Millets are a cereal crop used for food, fodder and nutrition. They can grow in regions with 400 mm annual rainfall, air temperatures up to 40 Degrees Celsius with minimum inputs and in dry, arid and barren soil – proving to be an excellent alternative to paddy and wheat that are far resource intensive and more popular.
Currently, farmers sell their produce to middlemen that have processing centers atleast 100 km away. They get lesser price for their produce while also having to spend on regular transportation. This discourages to consume their crop as earning that unit price is more crucial.
Water intensive crop like rice which makes up 44% of the country’s cereal production are not suitable for the changing climate. Water stagnation has raised many environmental concerns wrt emissions.
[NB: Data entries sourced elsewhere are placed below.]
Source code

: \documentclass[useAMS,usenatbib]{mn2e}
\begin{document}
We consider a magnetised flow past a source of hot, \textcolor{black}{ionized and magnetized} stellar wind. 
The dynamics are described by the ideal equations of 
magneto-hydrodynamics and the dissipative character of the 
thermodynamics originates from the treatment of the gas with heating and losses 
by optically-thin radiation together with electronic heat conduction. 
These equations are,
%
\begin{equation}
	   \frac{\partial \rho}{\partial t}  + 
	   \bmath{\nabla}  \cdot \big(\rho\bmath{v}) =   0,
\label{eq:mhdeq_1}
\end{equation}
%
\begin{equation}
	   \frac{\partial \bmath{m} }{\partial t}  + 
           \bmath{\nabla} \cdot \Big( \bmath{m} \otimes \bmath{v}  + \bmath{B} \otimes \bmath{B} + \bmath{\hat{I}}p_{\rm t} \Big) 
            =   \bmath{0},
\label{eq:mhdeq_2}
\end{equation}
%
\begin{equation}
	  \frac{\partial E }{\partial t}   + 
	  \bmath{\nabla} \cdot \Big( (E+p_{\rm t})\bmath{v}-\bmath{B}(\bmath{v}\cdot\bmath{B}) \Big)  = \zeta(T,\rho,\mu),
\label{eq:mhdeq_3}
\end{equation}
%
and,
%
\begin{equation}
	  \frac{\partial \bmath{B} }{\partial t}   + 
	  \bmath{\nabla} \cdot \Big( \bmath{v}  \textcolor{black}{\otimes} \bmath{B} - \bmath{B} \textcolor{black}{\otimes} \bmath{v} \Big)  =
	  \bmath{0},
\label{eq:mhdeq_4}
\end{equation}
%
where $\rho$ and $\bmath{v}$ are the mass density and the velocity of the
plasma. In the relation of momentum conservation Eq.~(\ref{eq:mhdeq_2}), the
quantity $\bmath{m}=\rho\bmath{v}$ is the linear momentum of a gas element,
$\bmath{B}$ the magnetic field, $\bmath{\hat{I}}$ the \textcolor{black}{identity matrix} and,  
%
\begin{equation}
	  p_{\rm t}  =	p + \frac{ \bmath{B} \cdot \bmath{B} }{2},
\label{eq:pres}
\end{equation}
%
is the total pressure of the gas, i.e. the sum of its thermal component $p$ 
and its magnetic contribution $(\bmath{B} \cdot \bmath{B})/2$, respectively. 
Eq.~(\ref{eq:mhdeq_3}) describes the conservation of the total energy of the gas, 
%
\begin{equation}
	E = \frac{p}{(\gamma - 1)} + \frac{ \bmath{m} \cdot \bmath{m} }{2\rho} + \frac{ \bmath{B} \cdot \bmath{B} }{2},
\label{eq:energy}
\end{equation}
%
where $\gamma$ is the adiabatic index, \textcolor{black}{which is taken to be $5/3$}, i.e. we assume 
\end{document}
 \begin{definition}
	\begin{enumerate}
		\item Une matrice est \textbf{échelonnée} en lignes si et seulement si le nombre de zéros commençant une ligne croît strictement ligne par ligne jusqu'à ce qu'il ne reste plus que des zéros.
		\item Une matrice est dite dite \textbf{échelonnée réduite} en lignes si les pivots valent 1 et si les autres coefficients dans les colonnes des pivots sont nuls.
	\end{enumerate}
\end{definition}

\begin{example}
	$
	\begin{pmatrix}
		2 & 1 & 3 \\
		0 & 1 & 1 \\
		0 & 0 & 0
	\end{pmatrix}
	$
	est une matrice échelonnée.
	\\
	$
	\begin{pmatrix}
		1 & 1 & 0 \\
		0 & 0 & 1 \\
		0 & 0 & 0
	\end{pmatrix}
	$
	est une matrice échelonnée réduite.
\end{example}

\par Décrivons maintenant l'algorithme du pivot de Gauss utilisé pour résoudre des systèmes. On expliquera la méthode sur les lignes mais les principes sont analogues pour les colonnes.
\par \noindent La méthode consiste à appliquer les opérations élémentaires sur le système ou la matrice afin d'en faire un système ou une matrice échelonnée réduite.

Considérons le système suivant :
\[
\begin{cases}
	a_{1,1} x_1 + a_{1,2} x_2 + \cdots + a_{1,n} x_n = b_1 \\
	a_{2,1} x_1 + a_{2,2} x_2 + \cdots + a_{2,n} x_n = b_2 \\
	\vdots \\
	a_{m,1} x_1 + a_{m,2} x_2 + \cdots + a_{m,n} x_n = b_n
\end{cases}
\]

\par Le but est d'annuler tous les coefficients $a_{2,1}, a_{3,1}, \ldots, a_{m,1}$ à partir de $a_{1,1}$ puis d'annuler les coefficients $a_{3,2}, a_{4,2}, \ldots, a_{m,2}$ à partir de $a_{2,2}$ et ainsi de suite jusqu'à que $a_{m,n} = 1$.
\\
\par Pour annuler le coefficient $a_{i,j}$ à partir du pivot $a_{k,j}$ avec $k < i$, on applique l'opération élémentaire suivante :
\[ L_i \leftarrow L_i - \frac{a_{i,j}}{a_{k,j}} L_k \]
Millet processing units include a grader, destoner, dehuller, polisher (optional) and flour milling machine to pulverise for value added products like flour. This scaled down version of a large capacity machine to suit to more farmer needs can be powered by solar panels, increasing reliability of the system.
1. Millets were being grown in India but were substituted by other commercial varieties, DRE based millet processing units promote the revival of millet cultivation.
2. Farmers can process their own crop with reduced drudgery, and sell it for higher income. Cleaning activities are usually undertaken by women, fostering more gender equality.
3. Farmers can also consume their own produce
4. Reduced transaction costs for farmers as transportation decreases significantly
5. By-products of are used as fodder when processed near the farm, but centralized processing systems usually dump it in landfills
0.4 coal fired plants can be avoided if moved from centralised to decentralised millet processing units. This has a GHG mitigation potential of 2052.92 kgCO2e/unit/year
As intensity and frequency of droughts increase, rainfed crops like millets are a boon to farmers in resource-starved areas to ensure produce – for subsistence and earning livelihoods. They are low-input needing less pesticides and weedicides – maintaining soil integrity. Millets also decrease soil erosion, add to agricultural diversity.